Un argument environnemental mis en avant
Au-delà de la vitesse, la jeune compagnie met en avant un bilan carbone allégé : les émissions de CO2 par passager seraient deux à trois fois inférieures à celles d’un ferry traditionnel, grâce à la conception plus légère de l’hydroglisseur et à sa motorisation optimisée. Un argument qui pourrait séduire une partie de la clientèle sensible aux enjeux environnementaux du transport maritime, secteur régulièrement pointé du doigt pour son empreinte carbone.
Ce que ça change pour les voyageurs et l’économie locale
Pour les habitants de Haute-Corse comme pour les touristes italiens, cette nouvelle liaison ouvre une option supplémentaire pour des allers-retours rapides, sans immobiliser une journée entière de trajet. Une diversification bienvenue à l’heure où le secteur du tourisme insulaire, confronté à des tarifs aériens en hausse et à des annulations de vols, cherche des solutions de mobilité plus fiables entre l’île et le continent. D’autres évolutions du transport maritime sont à suivre du côté de la façade Provence-Alpes-Côte d’Azur, tandis que les grandes tendances du secteur des transports sont à retrouver dans notre rubrique actualités nationales.
Questions fréquentes
Combien de temps dure une traversée avec Cors’Express ?

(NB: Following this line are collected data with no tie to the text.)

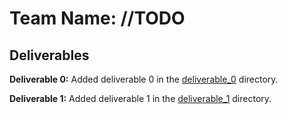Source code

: # Team Name: //TODO

## Deliverables
**Deliverable 0:** Added deliverable 0 in the [deliverable_0](./deliverables/deliverable_0) directory.

**Deliverable 1:** Added deliverable 1 in the [deliverable_1](./deliverables/deliverable_1) directory.
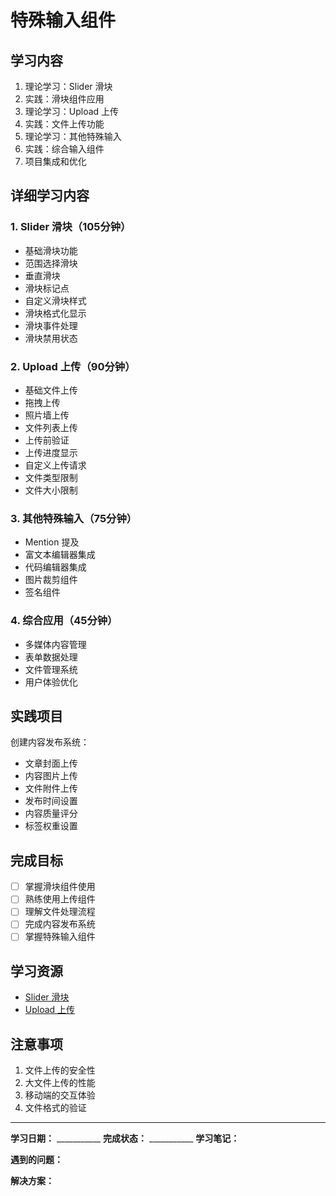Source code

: # 特殊输入组件

## 学习内容
1. 理论学习：Slider 滑块
2. 实践：滑块组件应用
3. 理论学习：Upload 上传
4. 实践：文件上传功能
5. 理论学习：其他特殊输入
6. 实践：综合输入组件
7. 项目集成和优化

## 详细学习内容

### 1. Slider 滑块（105分钟）
- 基础滑块功能
- 范围选择滑块
- 垂直滑块
- 滑块标记点
- 自定义滑块样式
- 滑块格式化显示
- 滑块事件处理
- 滑块禁用状态

### 2. Upload 上传（90分钟）
- 基础文件上传
- 拖拽上传
- 照片墙上传
- 文件列表上传
- 上传前验证
- 上传进度显示
- 自定义上传请求
- 文件类型限制
- 文件大小限制

### 3. 其他特殊输入（75分钟）
- Mention 提及
- 富文本编辑器集成
- 代码编辑器集成
- 图片裁剪组件
- 签名组件

### 4. 综合应用（45分钟）
- 多媒体内容管理
- 表单数据处理
- 文件管理系统
- 用户体验优化

## 实践项目
创建内容发布系统：
- 文章封面上传
- 内容图片上传
- 文件附件上传
- 发布时间设置
- 内容质量评分
- 标签权重设置

## 完成目标
- [ ] 掌握滑块组件使用
- [ ] 熟练使用上传组件
- [ ] 理解文件处理流程
- [ ] 完成内容发布系统
- [ ] 掌握特殊输入组件

## 学习资源
- [Slider 滑块](https://element-plus.org/zh-CN/component/slider.html)
- [Upload 上传](https://element-plus.org/zh-CN/component/upload.html)

## 注意事项
1. 文件上传的安全性
2. 大文件上传的性能
3. 移动端的交互体验
4. 文件格式的验证

---

**学习日期：** ___________
**完成状态：** ___________
**学习笔记：**



**遇到的问题：**



**解决方案：**
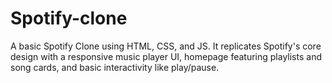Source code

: # Spotify-clone
A basic Spotify Clone using HTML, CSS, and JS. It replicates Spotify's core design with a responsive music player UI, homepage featuring playlists and song cards, and basic interactivity like play/pause.
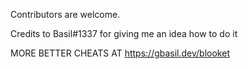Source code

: Contributors are welcome.


Credits to Basil#1337 for giving me an idea how to do it 

MORE BETTER CHEATS AT https://gbasil.dev/blooket
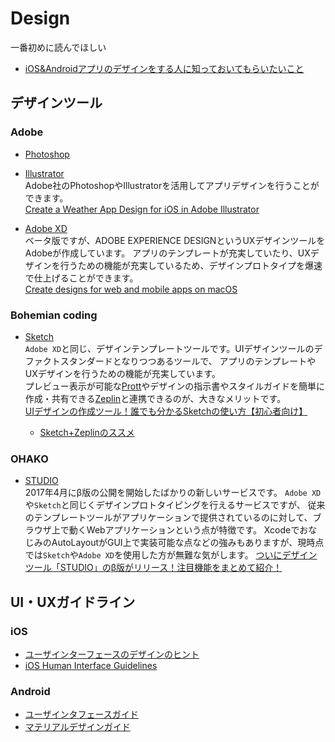 # Design

一番初めに読んでほしい
- [iOS&Androidアプリのデザインをする人に知っておいてもらいたいこと](http://qiita.com/u1_fukui/items/7084c0f04c92135bf4fb)

## デザインツール
### Adobe
- [Photoshop](http://www.adobe.com/jp/products/photoshop.html)
- [Illustrator](http://www.adobe.com/jp/products/illustrator.html)  
Adobe社のPhotoshopやIllustratorを活用してアプリデザインを行うことができます。  
[Create a Weather App Design for iOS in Adobe Illustrator](https://design.tutsplus.com/tutorials/create-a-weather-app-design-for-ios-in-adobe-illustrator--vector-12291)

- [Adobe XD](http://www.adobe.com/jp/products/experience-design.html)  
ベータ版ですが、ADOBE EXPERIENCE DESIGNというUXデザインツールをAdobeが作成しています。
アプリのテンプレートが充実していたり、UXデザインを行うための機能が充実しているため、デザインプロトタイプを爆速で仕上げることができます。  
[Create designs for web and mobile apps on macOS](https://helpx.adobe.com/experience-design/how-to/xd-ui-ux-design.html?set=experience-design--get-started--ready-to-use)

### Bohemian coding
- [Sketch](https://www.sketchapp.com/)  
`Adobe XD`と同じ、デザインテンプレートツールです。UIデザインツールのデファクトスタンダードとなりつつあるツールで、
アプリのテンプレートやUXデザインを行うための機能が充実しています。  
プレビュー表示が可能な[Prott](https://prottapp.com/ja/)やデザインの指示書やスタイルガイドを簡単に作成・共有できる[Zeplin](https://zeplin.io/)と連携できるのが、大きなメリットです。  
[UIデザインの作成ツール！誰でも分かるSketchの使い方【初心者向け】](https://techacademy.jp/magazine/8576)

  - [Sketch+Zeplinのススメ](https://qiita.com/natmark/private/7069940e13f7f3f160b8)

### OHAKO
- [STUDIO](https://ohako.studio/)  
2017年4月にβ版の公開を開始したばかりの新しいサービスです。
`Adobe XD`や`Sketch`と同じくデザインプロトタイピングを行えるサービスですが、
従来のテンプレートツールがアプリケーションで提供されているのに対して、ブラウザ上で動くWebアプリケーションという点が特徴です。
XcodeでおなじみのAutoLayoutがGUI上で実装可能な点などの強みもありますが、現時点では`Sketch`や`Adobe XD`を使用した方が無難な気がします。
[ついにデザインツール「STUDIO」のβ版がリリース！注目機能をまとめて紹介！](https://webdesign-trends.net/entry/2730)

## UI・UXガイドライン

### iOS
- [ユーザインターフェースのデザインのヒント](https://developer.apple.com/design/tips/jp/)
- [iOS Human Interface Guidelines](https://developer.apple.com/ios/human-interface-guidelines/overview/design-principles/)

### Android
- [ユーザインタフェースガイド](https://developer.android.com/guide/topics/ui/index.html)
- [マテリアルデザインガイド](https://developer.android.com/design/index.html)

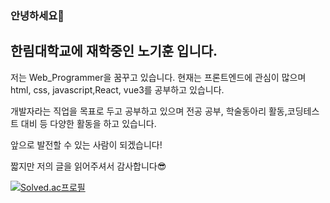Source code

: ### 안녕하세요👋
## 한림대학교에 재학중인 노기훈 입니다.
저는 Web_Programmer을 꿈꾸고 있습니다.
현재는 프론트엔드에 관심이 많으며 html, css, javascript,React, vue3를 공부하고 있습니다.

개발자라는 직업을 목표로 두고 공부하고 있으며 전공 공부, 학술동아리 활동,코딩테스트 대비 등 다양한 활동을 하고 있습니다.

앞으로 발전할 수 있는 사람이 되겠습니다!

짧지만 저의 글을 읽어주셔서 감사합니다😎




[![Solved.ac프로필](http://mazassumnida.wtf/api/v2/generate_badge?boj=shrlgns1107)](https://solved.ac/{shrlgns1107})
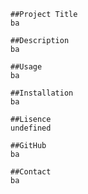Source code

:  
    ##Project Title
    ba

    ##Description
    ba

    ##Usage
    ba

    ##Installation
    ba

    ##Lisence
    undefined

    ##GitHub
    ba

    ##Contact
    ba
  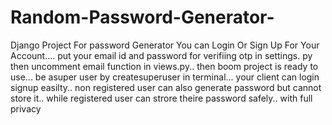 # Random-Password-Generator-
Django Project For password Generator
You can Login Or Sign Up For Your Account....
put your email id and password for verifiing otp in settings. py
then uncomment email function in views.py.. then boom project is ready to use...
be asuper user by createsuperuser in terminal... your client can login signup easilty..
non registered user can also generate password but cannot store it.. while registered user can strore theire password safely.. with full privacy

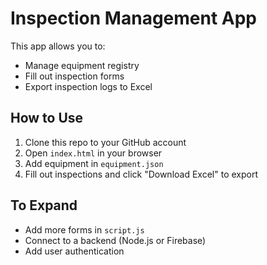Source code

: # Inspection Management App

This app allows you to:
- Manage equipment registry
- Fill out inspection forms
- Export inspection logs to Excel

## How to Use

1. Clone this repo to your GitHub account
2. Open `index.html` in your browser
3. Add equipment in `equipment.json`
4. Fill out inspections and click "Download Excel" to export

## To Expand

- Add more forms in `script.js`
- Connect to a backend (Node.js or Firebase)
- Add user authentication
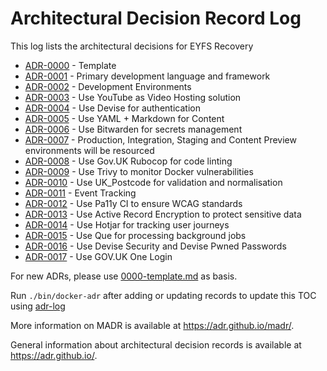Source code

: # Architectural Decision Record Log

This log lists the architectural decisions for EYFS Recovery

<!-- adrlog -->

* [ADR-0000](0000-template.md) - Template
* [ADR-0001](0001-web-framework.md) - Primary development language and framework
* [ADR-0002](0002-development-environments.md) - Development Environments
* [ADR-0003](0003-video-hosting-platform.md) - Use YouTube as Video Hosting solution
* [ADR-0004](0004-authentication.md) - Use Devise for authentication
* [ADR-0005](0005-content-storage-strategy.md) - Use YAML + Markdown for Content
* [ADR-0006](0006-secrets-management.md) - Use Bitwarden for secrets management
* [ADR-0007](0007-deployment-environments.md) - Production, Integration, Staging and Content Preview environments will be resourced
* [ADR-0008](0008-linting.md) - Use Gov.UK Rubocop for code linting
* [ADR-0009](0009-security-vulnerabilities.md) - Use Trivy to monitor Docker vulnerabilities
* [ADR-0010](0010-postcodes.md) - Use UK_Postcode for validation and normalisation
* [ADR-0011](0011-event-tracking.md) - Event Tracking
* [ADR-0012](0012-accessibility-standards.md) - Use Pa11y CI to ensure WCAG standards
* [ADR-0013](0013-sensitive-data-encryption.md) - Use Active Record Encryption to protect sensitive data
* [ADR-0014](0014-user-tracking.md) - Use Hotjar for tracking user journeys
* [ADR-0015](0015-background-jobs.md) - Use Que for processing background jobs
* [ADR-0016](0016-password-vulnerability.md) - Use Devise Security and Devise Pwned Passwords
* [ADR-0017](0017-external-authentication.md) - Use GOV.UK One Login

<!-- adrlogstop -->

For new ADRs, please use [0000-template.md](0000-template.md) as basis.

Run `./bin/docker-adr` after adding or updating records to update this TOC using [adr-log](https://adr.github.io/adr-log/)

More information on MADR is available at <https://adr.github.io/madr/>.

General information about architectural decision records is available at <https://adr.github.io/>.
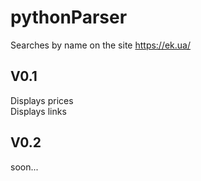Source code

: # pythonParser
Searches by name on the site https://ek.ua/
<h2>V0.1 </h2>
Displays prices<br>
Displays links
<h2>V0.2 </h2>
soon...
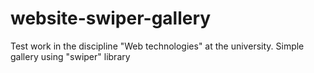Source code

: # website-swiper-gallery
Test work in the discipline "Web technologies" at the university. Simple gallery using "swiper" library
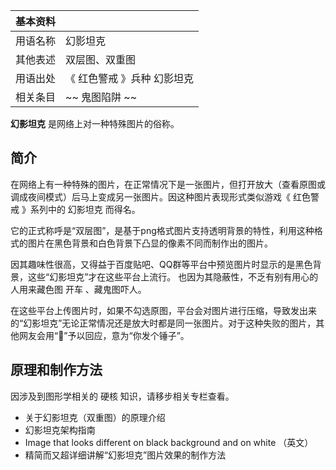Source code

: |  **基本资料**  ||
|---|---|
|用语名称  |  幻影坦克   |
|其他表述  |  双层图、双重图   |
|用语出处  |  《  红色警戒  》兵种  幻影坦克   |
|相关条目  |  ~~ 鬼图陷阱  ~~  |
  
**幻影坦克** 是网络上对一种特殊图片的俗称。

##  简介

在网络上有一种特殊的图片，在正常情况下是一张图片，但打开放大（查看原图或调成夜间模式）后马上变成另一张图片。因这种图片表现形式类似游戏《  红色警戒
》系列中的  幻影坦克  而得名。

它的正式称呼是“双层图”，是基于png格式图片支持透明背景的特性，利用这种格式的图片在黑色背景和白色背景下凸显的像素不同而制作出的图片。

因其趣味性很高，又得益于百度贴吧、QQ群等平台中预览图片时显示的是黑色背景，这些“幻影坦克”才在这些平台上流行。
也因为其隐蔽性，不乏有别有用心的人用来藏色图  开车  、藏鬼图吓人。

在这些平台上传图片时，如果不勾选原图，平台会对图片进行压缩，导致发出来的“幻影坦克”无论正常情况还是放大时都是同一张图片。对于这种失败的图片，其他网友会用“🔨”予以回应，意为“你发个锤子”。

##  原理和制作方法

因涉及到图形学相关的  硬核  知识，请移步相关专栏查看。

  * 关于幻影坦克（双重图）的原理介绍 
  * 幻影坦克架构指南 
  * Image that looks different on black background and on white  （英文） 
  * 精简而又超详细讲解“幻影坦克”图片效果的制作方法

Environ deux heures et quart entre Bastia et l’Italie, soit deux fois moins de temps qu’avec un ferry traditionnel.
Quelles destinations sont desservies depuis Bastia ?
Trois ports italiens : Gênes, Livourne et Civitavecchia, le port desservant Rome.
Cors’Express transporte-t-elle aussi des véhicules ?
Non, la compagnie cible principalement les passagers piétons, contrairement aux ferries traditionnels qui transportent aussi véhicules et fret.